Martin Burg: Auch hier kommt es auf die konkrete Anwendung und die Art des bislang verwendeten PA66 an. Die Schrumpfung kann über die Prozessparameter beeinflusst werden. So lässt sich der Unterschied der Maßhaltigkeit zwischen dem neu verwendeten PA6 und dem bislang eingesetzten PA66 reduzieren.
Auch wird mit steigendem Füllgrad von Zusatzstoffen der Unterschied in der Schrumpfung kleiner.
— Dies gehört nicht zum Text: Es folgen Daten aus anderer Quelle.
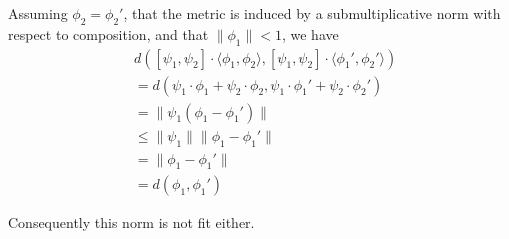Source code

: \documentclass[10pt,a4paper]{amsart}
\theoremstyle{definition}
\theoremstyle{definition}
\theoremstyle{definition}
\theoremstyle{definition}
\theoremstyle{definition}
\theoremstyle{definition}
\begin{document}
Assuming \(\phi_2 = \phi_2'\), that the metric is induced by a submultiplicative norm with respect to composition, and that \(\|\phi_1\| < 1\), we have
\begin{align*}
  & d([\psi_1, \psi_2] \cdot \langle \phi_1, \phi_2 \rangle, [\psi_1, \psi_2] \cdot \langle \phi_1', \phi_2' \rangle ) \\
  & = d(\psi_1 \cdot \phi_1 + \psi_2 \cdot \phi_2, \psi_1 \cdot \phi_1' + \psi_2 \cdot \phi_2') \\
  & = \lVert \psi_1 (\phi_1- \phi_1' ) \lVert \\
  & \leq    \lVert \psi_1  \lVert  \lVert \phi_1- \phi_1'  \lVert \\
  & = \lVert \phi_1- \phi_1'  \lVert  \\
    & =  d(\phi_1, \phi_1' )
\end{align*}

Consequently this norm is not fit either.
\end{document}
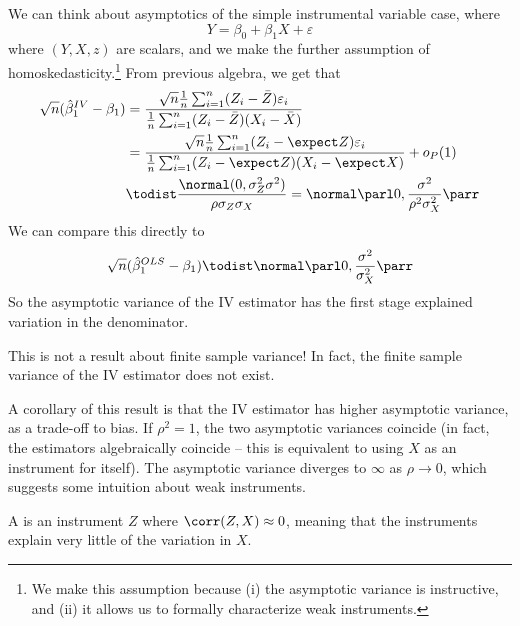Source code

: \documentclass[10pt]{article}
\begin{document}
We can think about asymptotics of the simple instrumental variable case, where \[Y = \beta_0 + \beta_1 X + \varepsilon\]where $(Y,X,z)$ are scalars, and we make the further assumption of homoskedasticity.\footnote{We make this assumption because (i) the asymptotic variance is instructive, and (ii) it allows us to formally characterize weak instruments.} From previous algebra, we get that
\begin{align*}
	\sqrt{n}(\hat{\beta}_1^{IV} - \beta_1) &= \frac{\sqrt{n}\frac{1}{n}\sum_{i=1}^n (Z_i - \bar{Z})\varepsilon_i}{\frac{1}{n} \sum_{i=1}^n (Z_i - \bar{Z})(X_i - \bar{X})} \\ 
	&= \frac{\sqrt{n}\frac{1}{n}\sum_{i=1}^n (Z_i - \expect Z)\varepsilon_i}{\frac{1}{n} \sum_{i=1}^n (Z_i - \expect Z)(X_i - \expect X)} + o_P(1) \\
	&\todist \frac{\normal(0,\sigma_Z^2\sigma^2)}{\rho \sigma_Z \sigma_X} = \normal \parl 0,\frac{\sigma^2}{\rho^2 \sigma_X^2}\parr
\end{align*}
We can compare this directly to \[\sqrt{n}(\hat{\beta}^{OLS}_1 - \beta_1) \todist \normal \parl 0,\frac{\sigma^2}{\sigma_X^2}\parr\]So the asymptotic variance of the IV estimator has the first stage explained variation in the denominator. 

\begin{remark}
	This is not a result about finite sample variance! In fact, the finite sample variance of the IV estimator does not exist.
\end{remark}
A corollary of this result is that the IV estimator has higher asymptotic variance, as a trade-off to bias. If $\rho^2 = 1$, the two asymptotic variances coincide (in fact, the estimators algebraically coincide -- this is equivalent to using $X$ as an instrument for itself). The asymptotic variance diverges to $\infty$ as $\rho \to 0$, which suggests some intuition about weak instruments.

\begin{definition}
	A  is an instrument $Z$ where $\corr(Z,X) \approx 0$, meaning that the instruments explain very little of the variation in $X$. 
\end{definition}
\end{document}
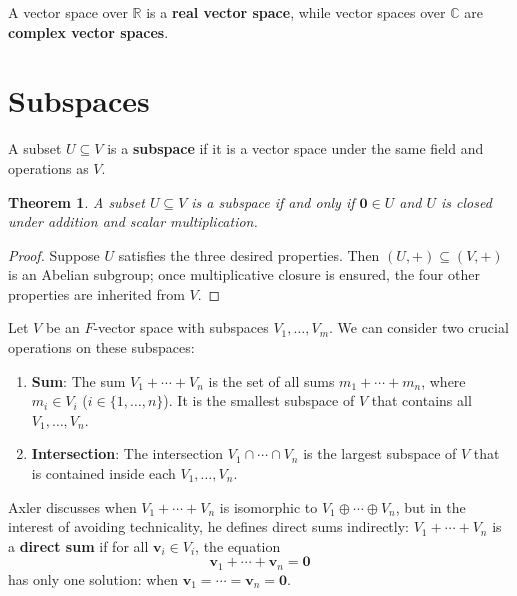 \documentclass[11pt]{article}
\newtheorem{theorem}{Theorem}
\renewcommand{\vec}[1]{\mathbf{#1}}
\begin{document}
A vector space over $\mathbb{R}$ is a \textbf{real vector space}, while vector spaces over $\mathbb{C}$ are \textbf{complex vector spaces}.


\section{Subspaces}

A subset $U \subseteq V$ is a \textbf{subspace} if it is a vector space under the same field and operations as $V$.

\begin{adjustwidth}{0.5cm}{}
  \begin{theorem}
    A subset $U \subseteq V$ is a subspace if and only if $\vec{0} \in U$ and $U$ is closed under addition and scalar multiplication.
  \end{theorem}
  \begin{proof}
    Suppose $U$ satisfies the three desired properties. Then $(U, +) \subseteq (V, +)$ is an Abelian subgroup; once multiplicative closure is ensured, the four other properties are inherited from $V$.
  \end{proof}
\end{adjustwidth}

Let $V$ be an $F$-vector space with subspaces $V_{1}, \ldots, V_{m}$. We can consider two crucial operations on these subspaces: 

\begin{enumerate}
	\item \textbf{Sum}: The sum $V_{1} + \cdots + V_{n}$ is the set of all sums $m_{1} + \cdots + m_{n}$, where $m_{i} \in V_{i}$ ($i \in \{ 1, \ldots, n \}$). It is the smallest subspace of $V$ that contains all $V_{1}, \ldots, V_{n}$.
	\item \textbf{Intersection}: The intersection $V_{1} \cap \cdots \cap V_{n}$ is the largest subspace of $V$ that is contained inside each $V_{1}, \ldots, V_{n}$.
\end{enumerate}

Axler discusses when $V_{1} + \cdots + V_{n}$ is isomorphic to $V_{1} \oplus \cdots \oplus V_{n}$, but in the interest of avoiding technicality, he defines direct sums indirectly: $V_{1} + \cdots + V_{n}$ is a \textbf{direct sum} if for all $\vec{v}_{i} \in V_{i}$, the equation
\[
  \vec{v}_{1} + \cdots + \vec{v}_{n} = \vec{0}
\]
has only one solution: when $\vec{v}_{1} = \cdots = \vec{v}_{n} = \vec{0}$.
\end{document}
Ein hochgefülltes PA66 lässt sich daher leichter durch ein entsprechendes PA6 ersetzen.
Erwähnen möchte ich noch die Möglichkeit, dass Befestigungspunkte, bei denen eine hohe Maßhaltigkeit besonders wichtig ist, durch Werkzeugeinsätze angepasst werden können.
Bei einer Neuentwicklung von Bauteilen stellen sich diese Überlegungen erst gar nicht, da der ganze Prozess inklusive der für die Verarbeitung einzusetzenden Werkzeuge auf den neuen Werkstoff ausgelegt wird.

Das hört sich so an, als ob in sehr vielen Fällen ein Werkstoffwechsel möglich ist.

Martin Burg: In den meisten Fällen können PA6 oder – vor allem in E&E-Anwendungen – PBT ein PA66 ersetzten. Lediglich bei Anwendungen mit Spitzentemperaturen über 200 °C oder in Verbindung mit Glykol-Wasser über 120°C geht dies bislang nicht. Aber auch hier sind unsere Forscher bereits an der Arbeit, um den Kunden in Zukunft Alternativen auf Basis von PA6 anbieten zu können.